Seven-time champion trainer John Size finally burrowed his way through to the season’s championship lead yesterday, twice, and unearthed his Hong Kong Derby ‘longshot’ hopeful along the way.

He is a northern hemisphere June foal, so he’s very young for what I’m asking of him
John Size

Eastern Express (Karis Teetan), raced by two-time Derby-winning owner Larry Yung Chi-kin, produced a strong staying display to win the Lok Sin Tong Cup (1,800m) as part of a Size treble but the trainer is under no illusions about the task ahead.

“He is a northern hemisphere June foal, so he’s very young for what I’m asking of him but sadly he’ll have to live with that,” Size explained. “He’s won off a rating of 69 today and that was workmanlike, as he has been all along. I would like to get him to the Derby, so I’ll keep racing him, hoping he can get enough points or a good enough record that he can earn a start but it’s a longshot and my expectations aren’t high that he’ll get there in time.”

It was the first time to a middle distance for the staying-bred son of Fastnet Rock, and a hotter than expected early lead tempo saw Teetan have Eastern Express right in the fire, outside the leader.

“Well, he had no option, there was no point him being back,” Size said. “There didn’t look many forward-going horses in the race so I asked Karis to be in the first three and I think he was fourth so for me that was fine. I was happy for him to have a lot of lengths head start into the straight on the ones that might have been finishing strongly to run him down. As it turned out, the one that did come had been sitting only fifth or sixth.”

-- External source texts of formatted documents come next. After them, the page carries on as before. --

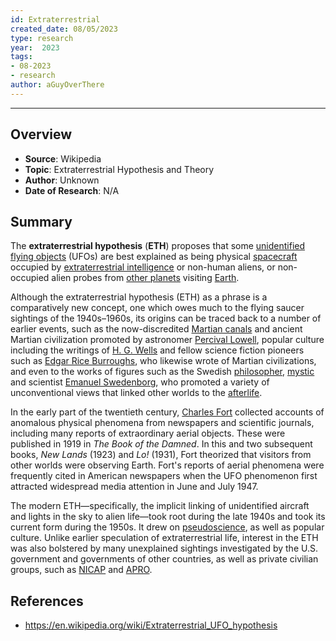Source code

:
 ```yaml
---
id: Extraterrestrial
created_date: 08/05/2023
type: research
year:  2023
tags:
- 08-2023
- research
author: aGuyOverThere
---
```


----

## Overview

- **Source**: Wikipedia
- **Topic**: Extraterrestrial Hypothesis and Theory
- **Author**: Unknown
- **Date of Research**: N/A

## Summary

The **extraterrestrial hypothesis** (**ETH**) proposes that some [unidentified flying objects](https://en.wikipedia.org/wiki/Unidentified_flying_object "Unidentified flying object") (UFOs) are best explained as being physical [spacecraft](https://en.wikipedia.org/wiki/Spacecraft "Spacecraft") occupied by [extraterrestrial intelligence](https://en.wikipedia.org/wiki/Extraterrestrial_intelligence "Extraterrestrial intelligence") or non-human aliens, or non-occupied alien probes from [other planets](https://en.wikipedia.org/wiki/Extrasolar_planet "Extrasolar planet") visiting [Earth](https://en.wikipedia.org/wiki/Earth "Earth").

Although the extraterrestrial hypothesis (ETH) as a phrase is a comparatively new concept, one which owes much to the flying saucer sightings of the 1940s–1960s, its origins can be traced back to a number of earlier events, such as the now-discredited [Martian canals](https://en.wikipedia.org/wiki/Martian_canals "Martian canals") and ancient Martian civilization promoted by astronomer [Percival Lowell](https://en.wikipedia.org/wiki/Percival_Lowell "Percival Lowell"), popular culture including the writings of [H. G. Wells](https://en.wikipedia.org/wiki/H._G._Wells "H. G. Wells") and fellow science fiction pioneers such as [Edgar Rice Burroughs](https://en.wikipedia.org/wiki/Edgar_Rice_Burroughs "Edgar Rice Burroughs"), who likewise wrote of Martian civilizations, and even to the works of figures such as the Swedish [philosopher](https://en.wikipedia.org/wiki/Philosopher "Philosopher"), [mystic](https://en.wikipedia.org/wiki/Mysticism "Mysticism") and scientist [Emanuel Swedenborg](https://en.wikipedia.org/wiki/Emanuel_Swedenborg "Emanuel Swedenborg"), who promoted a variety of unconventional views that linked other worlds to the [afterlife](https://en.wikipedia.org/wiki/Afterlife "Afterlife").

In the early part of the twentieth century, [Charles Fort](https://en.wikipedia.org/wiki/Charles_Fort "Charles Fort") collected accounts of anomalous physical phenomena from newspapers and scientific journals, including many reports of extraordinary aerial objects. These were published in 1919 in _The Book of the Damned_. In this and two subsequent books, _New Lands_ (1923) and _Lo!_ (1931), Fort theorized that visitors from other worlds were observing Earth. Fort's reports of aerial phenomena were frequently cited in American newspapers when the UFO phenomenon first attracted widespread media attention in June and July 1947.

The modern ETH—specifically, the implicit linking of unidentified aircraft and lights in the sky to alien life—took root during the late 1940s and took its current form during the 1950s. It drew on [pseudoscience](https://en.wikipedia.org/wiki/Pseudoscience "Pseudoscience"), as well as popular culture. Unlike earlier speculation of extraterrestrial life, interest in the ETH was also bolstered by many unexplained sightings investigated by the U.S. government and governments of other countries, as well as private civilian groups, such as [NICAP](https://en.wikipedia.org/wiki/National_Investigations_Committee_On_Aerial_Phenomena "National Investigations Committee On Aerial Phenomena") and [APRO](https://en.wikipedia.org/wiki/Aerial_Phenomena_Research_Organization "Aerial Phenomena Research Organization").

## References
- https://en.wikipedia.org/wiki/Extraterrestrial_UFO_hypothesis


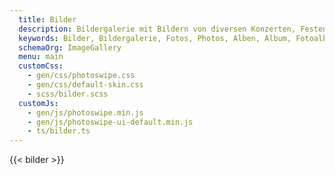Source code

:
 ```yaml
---
  title: Bilder
  description: Bildergalerie mit Bildern von diversen Konzerten, Festen und anderen Anlässen des Musikvereins Wollbach.
  keywords: Bilder, Bildergalerie, Fotos, Photos, Alben, Album, Fotoalbum
  schemaOrg: ImageGallery
  menu: main
  customCss:
    - gen/css/photoswipe.css
    - gen/css/default-skin.css
    - scss/bilder.scss
  customJs:
    - gen/js/photoswipe.min.js
    - gen/js/photoswipe-ui-default.min.js
    - ts/bilder.ts
---
```


{{< bilder >}}
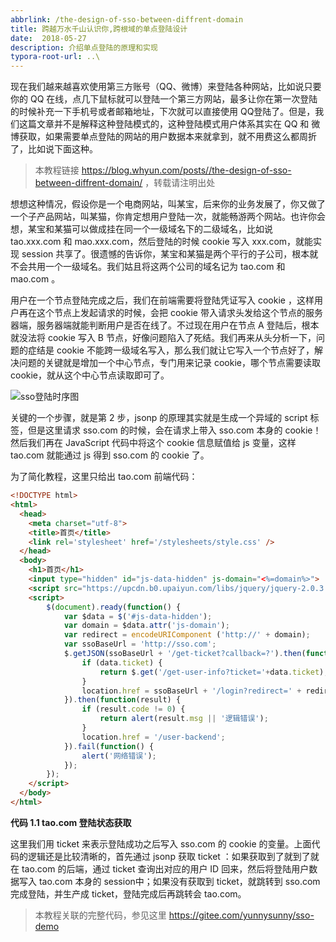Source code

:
 ```yaml
---
abbrlink: /the-design-of-sso-between-diffrent-domain
title: 跨越万水千山认识你,跨根域的单点登陆设计
date:  2018-05-27
description: 介绍单点登陆的原理和实现
typora-root-url: ..\
---
```



现在我们越来越喜欢使用第三方账号（QQ、微博）来登陆各种网站，比如说只要你的 QQ 在线，点几下鼠标就可以登陆一个第三方网站，最多让你在第一次登陆的时候补充一下手机号或者邮箱地址，下次就可以直接使用 QQ登陆了。但是，我们这篇文章并不是解释这种登陆模式的，这种登陆模式用户体系其实在 QQ 和 微博获取，如果需要单点登陆的网站的用户数据本来就拿到，就不用费这么都周折了，比如说下面这种。

> 本教程链接 https://blog.whyun.com/posts//the-design-of-sso-between-diffrent-domain/ ，转载请注明出处

想想这种情况，假设你是一个电商网站，叫某宝，后来你的业务发展了，你又做了一个子产品网站，叫某猫，你肯定想用户登陆一次，就能畅游两个网站。也许你会想，某宝和某猫可以做成挂在同一个一级域名下的二级域名，比如说 tao.xxx.com 和 mao.xxx.com，然后登陆的时候 cookie 写入 xxx.com，就能实现 session 共享了。很遗憾的告诉你，某宝和某猫是两个平行的子公司，根本就不会共用一个一级域名。我们姑且将这两个公司的域名记为 tao.com 和 mao.com 。

用户在一个节点登陆完成之后，我们在前端需要将登陆凭证写入 cookie ，这样用户再在这个节点上发起请求的时候，会把 cookie 带入请求头发给这个节点的服务器端，服务器端就能判断用户是否在线了。不过现在用户在节点 A 登陆后，根本就没法将 cookie 写入 B 节点，好像问题陷入了死结。我们再来从头分析一下，问题的症结是 cookie 不能跨一级域名写入，那么我们就让它写入一个节点好了，解决问题的关键就是增加一个中心节点，专门用来记录 cookie，哪个节点需要读取 cookie，就从这个中心节点读取即可了。

![sso登陆时序图](https://blog.whyun.com/images/sso.png)

关键的一个步骤，就是第 2 步，jsonp 的原理其实就是生成一个异域的 script 标签，但是这里请求 sso.com 的时候，会在请求上带入 sso.com 本身的 cookie！然后我们再在 JavaScript 代码中将这个 cookie 信息赋值给 js 变量，这样 tao.com 就能通过 js 得到 sso.com 的 cookie 了。

为了简化教程，这里只给出 tao.com 前端代码：

```html
<!DOCTYPE html>
<html>
  <head>
    <meta charset="utf-8">
    <title>首页</title>
    <link rel='stylesheet' href='/stylesheets/style.css' />
  </head>
  <body>
    <h1>首页</h1>
    <input type="hidden" id="js-data-hidden" js-domain="<%=domain%>">
    <script src="https://upcdn.b0.upaiyun.com/libs/jquery/jquery-2.0.3.min.js"></script>
    <script>
        $(document).ready(function() {
            var $data = $('#js-data-hidden');
            var domain = $data.attr('js-domain');
            var redirect = encodeURIComponent ('http://' + domain);
            var ssoBaseUrl = 'http://sso.com';
            $.getJSON(ssoBaseUrl + '/get-ticket?callback=?').then(function(data) {
                if (data.ticket) {
                    return $.get('/get-user-info?ticket='+data.ticket);
                }
                location.href = ssoBaseUrl + '/login?redirect=' + redirect;
            }).then(function(result) {
                if (result.code != 0) {
                    return alert(result.msg || '逻辑错误');
                }
                location.href = '/user-backend';
            }).fail(function() {
                alert('网络错误');
            });
        });
    </script>
  </body>
</html>
```

**代码 1.1 tao.com 登陆状态获取**

这里我们用 ticket 来表示登陆成功之后写入 sso.com 的 cookie 的变量。上面代码的逻辑还是比较清晰的，首先通过 jsonp 获取 ticket ：如果获取到了就到了就在 tao.com 的后端，通过 ticket 查询出对应的用户 ID 回来，然后将登陆用户数据写入 tao.com 本身的 session中；如果没有获取到 ticket，就跳转到 sso.com 完成登陆，并生产成 ticket，登陆完成后再跳转会 tao.com。

> 本教程关联的完整代码，参见这里 https://gitee.com/yunnysunny/sso-demo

Derek Cruz-trained McQueen made a bid to get to Eastern Express when he should have been tiring, but Size’s four-year-old dug into his reserves of stamina to hold him by a clear margin.

“I won on this horse over 1,200m and knew then that he was only doing that on sheer ability,” Teetan said. “This is more his distance today and he will handle even further too. The pace was a little quick but he has a big action and you want him up out of trouble where he can keep using it and he just keeps finding more. Maybe the Derby will come too soon but he’s a nice horse.”

Maybe the Derby will come too soon but he’s a nice horse
Karis Teetan

Size’s win with G-One Bo Bo (Joao Moreira) in the third drew him level with trainers’ title leader Francis Lui Kin-wai, who won the next to go clear again before Eastern Express saw them level once more, then So Fast (Vincent Cheminaud) took Size clear after winning the last race.

G-One Bo Bo spent most of 2015 on the sidelines with a knee problem but has quickly got his act together again, and Size was happy to see the 75mm of rain that fell on Sha Tin in the past few days to see the track good to yielding when racing started before a later upgrade.

“This horse has had a knee operation and does struggle a bit with soundness,” he said.

“But I was able to get one race into him a couple of weeks ago and he backed it up and now he’s won a race, but plenty of rain this week looks like it helped.”

Moreira said the Irish-bred five-year-old is a sharper horse now than in his first campaign.

“He used to come out a bit slow and then look around in races and now he jumps well and he seems sharper – but that’s what you expect with John’s horses,” the jockey said. “He got the beautiful run and the gap at the right time today but he looks like he could win another race or two.”